*Work instruction:*
Each record should be output exactly, with every character kept.

*Data provided:*
----------------------------------------
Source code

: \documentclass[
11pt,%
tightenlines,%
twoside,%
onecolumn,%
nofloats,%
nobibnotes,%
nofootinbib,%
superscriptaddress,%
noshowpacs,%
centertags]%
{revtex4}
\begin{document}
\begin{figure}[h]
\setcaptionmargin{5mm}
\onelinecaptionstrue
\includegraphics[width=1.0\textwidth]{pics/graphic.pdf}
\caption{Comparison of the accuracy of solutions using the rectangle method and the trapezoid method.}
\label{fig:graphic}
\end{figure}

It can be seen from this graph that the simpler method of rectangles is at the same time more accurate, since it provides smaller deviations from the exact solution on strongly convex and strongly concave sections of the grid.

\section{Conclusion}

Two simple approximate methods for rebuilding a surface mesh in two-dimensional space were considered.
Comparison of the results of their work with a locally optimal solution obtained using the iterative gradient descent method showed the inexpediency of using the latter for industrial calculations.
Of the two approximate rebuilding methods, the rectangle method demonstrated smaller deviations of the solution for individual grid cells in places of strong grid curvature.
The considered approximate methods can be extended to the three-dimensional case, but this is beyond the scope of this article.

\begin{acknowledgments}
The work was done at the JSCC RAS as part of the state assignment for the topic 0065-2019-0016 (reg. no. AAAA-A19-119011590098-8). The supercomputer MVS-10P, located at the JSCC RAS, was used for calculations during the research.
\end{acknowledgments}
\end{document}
----------------------------------------
*Solution for this exercise:*
Source code

: \documentclass[
11pt,%
tightenlines,%
twoside,%
onecolumn,%
nofloats,%
nobibnotes,%
nofootinbib,%
superscriptaddress,%
noshowpacs,%
centertags]%
{revtex4}
\begin{document}
\begin{figure}[h]
\setcaptionmargin{5mm}
\onelinecaptionstrue
\includegraphics[width=1.0\textwidth]{pics/graphic.pdf}
\caption{Comparison of the accuracy of solutions using the rectangle method and the trapezoid method.}
\label{fig:graphic}
\end{figure}

It can be seen from this graph that the simpler method of rectangles is at the same time more accurate, since it provides smaller deviations from the exact solution on strongly convex and strongly concave sections of the grid.

\section{Conclusion}

Two simple approximate methods for rebuilding a surface mesh in two-dimensional space were considered.
Comparison of the results of their work with a locally optimal solution obtained using the iterative gradient descent method showed the inexpediency of using the latter for industrial calculations.
Of the two approximate rebuilding methods, the rectangle method demonstrated smaller deviations of the solution for individual grid cells in places of strong grid curvature.
The considered approximate methods can be extended to the three-dimensional case, but this is beyond the scope of this article.

\begin{acknowledgments}
The work was done at the JSCC RAS as part of the state assignment for the topic 0065-2019-0016 (reg. no. AAAA-A19-119011590098-8). The supercomputer MVS-10P, located at the JSCC RAS, was used for calculations during the research.
\end{acknowledgments}
\end{document}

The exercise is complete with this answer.